Anyway, smash cut to today and I still haven’t played Mortal Kombat 11, but I’ve now played Injustice 2 about 25 times. And I’ve never seen the original movies (though, like my half-hearted attempt to play the newest game, I’m thinking about watching at least the first one, so this might change by the time you actually are reading this) [Update: I did] This is all my somewhat winded, but hopefully not too long way of telling you that I don’t know much about Mortal Kombat, but the thought keeps crossing my mind to learn more. Anyway, now the new Mortal Kombat movie is here and I’m watching it with the knowledge of someone who hasn’t played it since the ‘90s.
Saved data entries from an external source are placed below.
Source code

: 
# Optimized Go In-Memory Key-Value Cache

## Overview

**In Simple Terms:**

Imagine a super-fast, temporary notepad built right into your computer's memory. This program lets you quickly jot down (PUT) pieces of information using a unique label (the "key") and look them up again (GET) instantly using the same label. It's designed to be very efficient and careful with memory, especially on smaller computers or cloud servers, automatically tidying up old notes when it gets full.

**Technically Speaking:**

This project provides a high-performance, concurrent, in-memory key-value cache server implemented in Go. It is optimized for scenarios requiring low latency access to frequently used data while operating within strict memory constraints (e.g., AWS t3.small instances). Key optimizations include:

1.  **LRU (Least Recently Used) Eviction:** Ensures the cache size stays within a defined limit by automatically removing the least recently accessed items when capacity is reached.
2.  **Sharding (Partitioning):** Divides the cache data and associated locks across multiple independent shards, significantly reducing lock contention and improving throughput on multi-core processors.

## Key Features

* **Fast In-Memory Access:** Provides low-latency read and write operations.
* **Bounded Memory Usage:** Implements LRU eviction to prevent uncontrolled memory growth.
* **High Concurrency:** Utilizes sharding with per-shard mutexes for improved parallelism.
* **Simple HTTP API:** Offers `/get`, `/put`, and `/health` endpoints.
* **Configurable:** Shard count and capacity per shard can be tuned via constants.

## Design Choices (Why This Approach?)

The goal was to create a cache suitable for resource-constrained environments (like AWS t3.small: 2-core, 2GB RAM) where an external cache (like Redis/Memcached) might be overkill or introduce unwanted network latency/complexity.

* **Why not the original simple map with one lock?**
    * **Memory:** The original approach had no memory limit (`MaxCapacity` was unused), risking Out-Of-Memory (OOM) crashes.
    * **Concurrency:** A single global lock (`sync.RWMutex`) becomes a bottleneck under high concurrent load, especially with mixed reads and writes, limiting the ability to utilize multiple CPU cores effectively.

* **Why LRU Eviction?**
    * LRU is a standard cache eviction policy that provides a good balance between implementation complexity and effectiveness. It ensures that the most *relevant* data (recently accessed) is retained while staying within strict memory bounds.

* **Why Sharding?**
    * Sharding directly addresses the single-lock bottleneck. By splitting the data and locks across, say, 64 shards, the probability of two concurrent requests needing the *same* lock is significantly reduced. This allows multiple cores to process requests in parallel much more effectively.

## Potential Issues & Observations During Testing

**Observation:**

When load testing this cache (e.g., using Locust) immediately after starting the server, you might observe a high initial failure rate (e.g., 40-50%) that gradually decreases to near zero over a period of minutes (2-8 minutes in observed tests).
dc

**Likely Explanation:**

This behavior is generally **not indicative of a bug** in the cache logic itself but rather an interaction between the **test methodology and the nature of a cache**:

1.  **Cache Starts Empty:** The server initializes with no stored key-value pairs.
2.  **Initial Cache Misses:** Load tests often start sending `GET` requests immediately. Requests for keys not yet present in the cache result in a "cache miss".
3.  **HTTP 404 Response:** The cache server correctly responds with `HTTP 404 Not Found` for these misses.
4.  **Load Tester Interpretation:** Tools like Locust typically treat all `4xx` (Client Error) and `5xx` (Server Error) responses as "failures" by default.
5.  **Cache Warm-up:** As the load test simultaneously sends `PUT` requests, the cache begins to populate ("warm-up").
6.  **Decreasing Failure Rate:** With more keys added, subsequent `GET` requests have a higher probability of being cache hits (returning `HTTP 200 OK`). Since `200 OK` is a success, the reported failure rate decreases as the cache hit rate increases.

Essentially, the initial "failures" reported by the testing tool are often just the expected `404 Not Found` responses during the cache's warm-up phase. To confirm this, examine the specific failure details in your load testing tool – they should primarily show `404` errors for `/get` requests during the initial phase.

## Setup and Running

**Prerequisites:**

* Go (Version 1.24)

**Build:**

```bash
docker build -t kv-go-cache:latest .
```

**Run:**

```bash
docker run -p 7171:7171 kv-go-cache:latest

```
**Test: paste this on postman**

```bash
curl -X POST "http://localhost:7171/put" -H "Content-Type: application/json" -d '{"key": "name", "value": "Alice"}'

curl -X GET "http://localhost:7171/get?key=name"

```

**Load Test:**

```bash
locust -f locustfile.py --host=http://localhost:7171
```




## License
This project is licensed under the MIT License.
This new Mortal Kombat movie is a tough one. Do you need a working knowledge of the game? Actually, yes, at least a little bit. In that I did find myself looking up a couple of things online to answer some questions that I had. (Like, “Hey, where’s RoboCop?”) And what’s also tough is I have no idea what Mortal Kombat superfans will think since fandom, these days, has kind of turned into an all-or-nothing proposition. So I suspect people will either really love it – because no one gets their property quite like they do – or really hate it, because it’s not true to the origins of the game. There’s not much in-between anymore. Except for me, I guess. I stand firmly in-between here.
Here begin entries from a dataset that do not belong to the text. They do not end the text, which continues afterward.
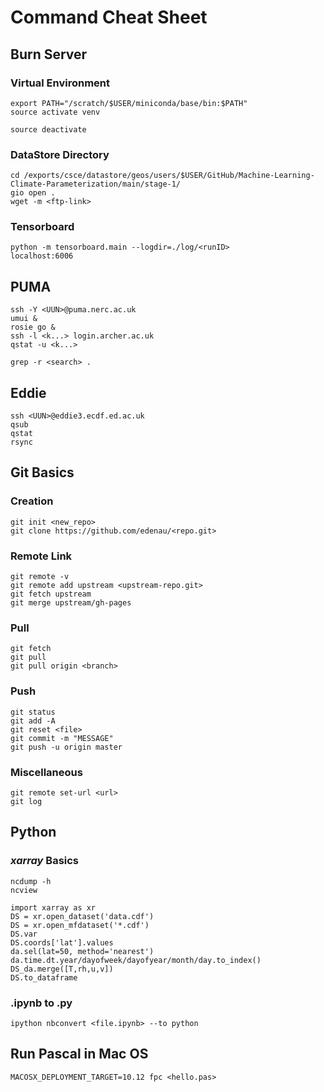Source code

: # Command Cheat Sheet

## Burn Server
### Virtual Environment
```
export PATH="/scratch/$USER/miniconda/base/bin:$PATH"
source activate venv

source deactivate
```
### DataStore Directory
```
cd /exports/csce/datastore/geos/users/$USER/GitHub/Machine-Learning-Climate-Parameterization/main/stage-1/
gio open .
wget -m <ftp-link>
```

### Tensorboard
```
python -m tensorboard.main --logdir=./log/<runID>
localhost:6006
```

## PUMA
```
ssh -Y <UUN>@puma.nerc.ac.uk
umui &
rosie go &
ssh -l <k...> login.archer.ac.uk
qstat -u <k...>

grep -r <search> .
```

## Eddie
```
ssh <UUN>@eddie3.ecdf.ed.ac.uk
qsub
qstat
rsync
```

## Git Basics
### Creation
```
git init <new_repo>
git clone https://github.com/edenau/<repo.git>
```
### Remote Link
```
git remote -v
git remote add upstream <upstream-repo.git>
git fetch upstream
git merge upstream/gh-pages
```
### Pull
```
git fetch
git pull
git pull origin <branch>
```
### Push
```
git status
git add -A
git reset <file>
git commit -m "MESSAGE"
git push -u origin master
```
### Miscellaneous
```
git remote set-url <url>
git log
```

## Python
### *xarray* Basics
```
ncdump -h
ncview

import xarray as xr
DS = xr.open_dataset('data.cdf')
DS = xr.open_mfdataset('*.cdf')
DS.var
DS.coords['lat'].values
da.sel(lat=50, method='nearest')
da.time.dt.year/dayofweek/dayofyear/month/day.to_index()
DS_da.merge([T,rh,u,v])
DS.to_dataframe
```

### .ipynb to .py
```
ipython nbconvert <file.ipynb> --to python
```

## Run Pascal in Mac OS
```
MACOSX_DEPLOYMENT_TARGET=10.12 fpc <hello.pas>
```
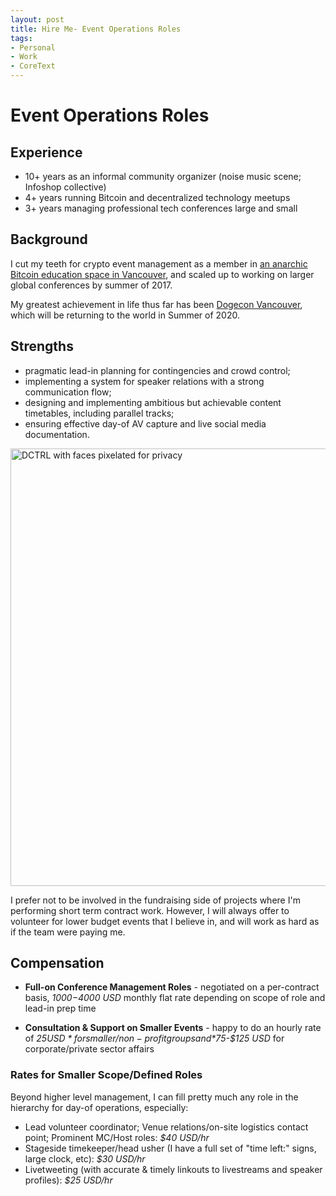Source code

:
 ```yaml
---
layout: post
title: Hire Me- Event Operations Roles
tags:
- Personal
- Work
- CoreText
---
```


# Event Operations Roles

## Experience
* 10+ years as an informal community organizer (noise music scene; Infoshop collective)
* 4+ years running Bitcoin and decentralized technology meetups
* 3+ years managing professional tech conferences large and small


## Background
I cut my teeth for crypto event management as a member in [an anarchic Bitcoin education space in Vancouver](https://www.dctrl.ca), and scaled up to working on larger global conferences by summer of 2017. 

My greatest achievement in life thus far has been [Dogecon Vancouver](https://dogecon.fun), which will be returning to the world in Summer of 2020.

## Strengths
* pragmatic lead-in planning for contingencies and crowd control;
* implementing a system for speaker relations with a strong communication flow;
* designing and implementing ambitious but achievable content timetables, including parallel tracks;
* ensuring effective day-of AV capture and live social media documentation.

 <img src="{{ site.baseurl }}/assets/imgs/IMG_20170425_215406_026.jpg" alt="DCTRL with faces pixelated for privacy" style="width:700px">

I prefer not to be involved in the fundraising side of projects where I'm performing short term contract work. However, I will always offer to volunteer for lower budget events that I believe in, and will work as hard as if the team were paying me.

## Compensation

* **Full-on Conference Management Roles** - negotiated on a per-contract basis, *$1000-$4000 USD* monthly flat rate depending on scope of role and lead-in prep time

* **Consultation & Support on Smaller Events** - happy to do an hourly rate of *$25 USD* for smaller/non-profit groups and *$75-$125 USD* for corporate/private sector affairs

### Rates for Smaller Scope/Defined Roles

Beyond higher level management, I can fill pretty much any role in the hierarchy for day-of operations, especially:

* Lead volunteer coordinator; Venue relations/on-site logistics contact point; Prominent MC/Host roles: *$40 USD/hr*
* Stageside timekeeper/head usher (I have a full set of "time left:" signs, large clock, etc): *$30 USD/hr*
* Livetweeting (with accurate & timely linkouts to livestreams and speaker profiles): *$25 USD/hr*

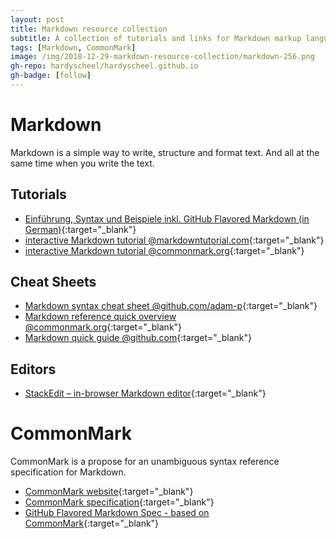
 ```yaml
---
layout: post
title: Markdown resource collection
subtitle: A collection of tutorials and links for Markdown markup language.
tags: [Markdown, CommonMark]
image: /img/2018-12-29-markdown-resource-collection/markdown-256.png
gh-repo: hardyscheel/hardyscheel.github.io
gh-badge: [follow]
---
```


<!--
Markdown resource collection
A collection of tutorials, tools and links to get to know Markdown as a markup language.
A collection of tutorials and links for Markdown markup language.
-->

# Markdown
Markdown is a simple way to write, structure and format text. And all at the same time when you write the text.

## Tutorials
- [Einführung, Syntax und Beispiele inkl. GitHub Flavored Markdown (in German)](http://markdown-syntax.de/Syntax/){:target="_blank"}
- [interactive Markdown tutorial @markdowntutorial.com](http://markdowntutorial.com/){:target="_blank"}
- [interactive Markdown tutorial @commonmark.org](https://commonmark.org/help/tutorial/){:target="_blank"}

## Cheat Sheets
- [Markdown syntax cheat sheet @github.com/adam-p](https://github.com/adam-p/markdown-here/wiki/Markdown-Cheatsheet){:target="_blank"}
- [Markdown reference quick overview @commonmark.org](https://commonmark.org/help/){:target="_blank"}
- [Markdown quick guide @github.com](https://guides.github.com/features/mastering-markdown/){:target="_blank"}

## Editors
- [StackEdit – in-browser Markdown editor](https://stackedit.io/){:target="_blank"}

# CommonMark
CommonMark is a propose for an unambiguous syntax reference specification for Markdown.
- [CommonMark website](https://commonmark.org){:target="_blank"}
- [CommonMark specification](https://spec.commonmark.org/){:target="_blank"}
- [GitHub Flavored Markdown Spec - based on CommonMark](https://github.github.com/gfm/){:target="_blank"}

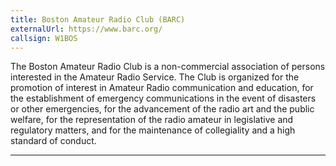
 ```yaml
---
title: Boston Amateur Radio Club (BARC)
externalUrl: https://www.barc.org/
callsign: W1BOS
---
```


The Boston Amateur Radio Club is a non-commercial association of persons interested in the Amateur Radio Service. The Club is organized for the promotion of interest in Amateur Radio communication and education, for the establishment of emergency communications in the event of disasters or other emergencies, for the advancement of the radio art and the public welfare, for the representation of the radio amateur in legislative and regulatory matters, and for the maintenance of collegiality and a high standard of conduct.

---


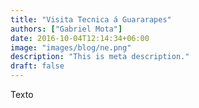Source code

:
 ```yaml
---
title: "Visita Tecnica á Guararapes"
authors: ["Gabriel Mota"]
date: 2016-10-04T12:14:34+06:00
image: "images/blog/ne.png"
description: "This is meta description."
draft: false
---
```


Texto

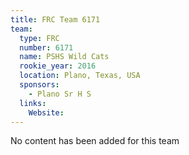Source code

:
 ```yaml
---
title: FRC Team 6171
team:
  type: FRC
  number: 6171
  name: PSHS Wild Cats
  rookie_year: 2016
  location: Plano, Texas, USA
  sponsors:
    - Plano Sr H S
  links:
    Website: 
---
```

No content has been added for this team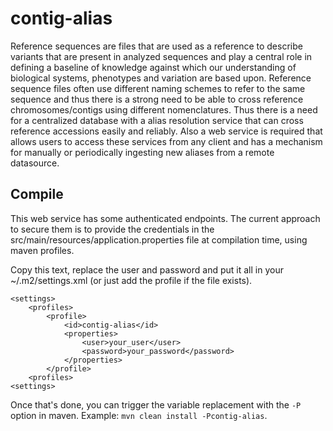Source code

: # contig-alias #
Reference sequences are files that are used as a reference to describe variants that are present in analyzed sequences and play a central role in defining a baseline of knowledge against which our understanding of biological systems, phenotypes and variation are based upon. Reference sequence files often use different naming schemes to refer to the same sequence and thus there is a strong need to be able to cross reference chromosomes/contigs using different nomenclatures. Thus there is a need for a centralized database with a alias resolution service that can cross reference accessions easily and reliably. Also a web service is required that allows users to access these services from any client and has a mechanism for manually or periodically ingesting new aliases from a remote datasource.


## Compile

This web service has some authenticated endpoints. The current approach to secure them is to provide the credentials in the src/main/resources/application.properties file at compilation time, using maven profiles.

Copy this text, replace the user and password and put it all in your ~/.m2/settings.xml (or just add the profile if the file exists).
```
<settings>
    <profiles>
        <profile>
            <id>contig-alias</id>
            <properties>
                <user>your_user</user>
                <password>your_password</password>
            </properties>
        </profile>
    <profiles>
<settings>
```

Once that's done, you can trigger the variable replacement with the `-P` option in maven. Example: `mvn clean install -Pcontig-alias`.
It’s weird we are, what, let’s say roughly 40 years into the modern video phenomenon (at least since Pac-Man became popular) and it still seems impossible to crack the whole “movie based on video game” genre. Then again, maybe it makes a lot of sense. Maybe it’s kind of a letdown when someone hears, “So these will be the same characters I love, only this time I have zero control over what they do.” And I bet that mindset gets into the head of filmmakers. I bet there’s at least a subconscious thought of, well, I better focus on the action instead of character development because the people who like these characters are used to action, so I will smother them in action and the character development is left to exposition.

Mortal Kombat, this new 2021 movie, has a surprising amount of plot. In that, on the surface, you might just think this is just a movie about people fighting. But there is a lot this movie has to explain about other dimensions and why the world rests in the balance of the outcome of these fights. It begins many generations ago as we see a battle between fan-favorite Sub-Zero (Joe Taslim, and at least I assume he’s a fan favorite because he’s the only Mortal Kombat character I know by heart, other than John Rambo) and Scorpion (Hiroyuki Sanada). We then flash forward to the present and meet Cole Young (Lewis Tan, playing, from what I can tell, a brand new character), a former MMA champion who is just not as good as he used to be, but it turns out he’s a direct descendent of Scorpion and has a special birthmark that means he’s been chosen to fight in Mortal Kombat. But a good portion of the movie is spent with Cole sulking that he doesn’t really want to fight (although I guess I can’t blame him, it doesn’t sound very appealing; you know, the whole “to the death” part). But when evil monster after evil monster keeps showing up at his house, threatening his family, he changes his mind and teams up with most of the original characters from the original game.

The tone of this movie is weird, but I kind of get what it’s going for. It basically feels like a cartoon, then all of a sudden a character will get stabbed in the head, or sawed in half, in the most gory way possible. I do remember enough about playing the game to know this is also the tone of that, but the difference is there’s something weird about it in a movie. It feels a bit more jarring. But, like I said, I at least understand what was being attempted.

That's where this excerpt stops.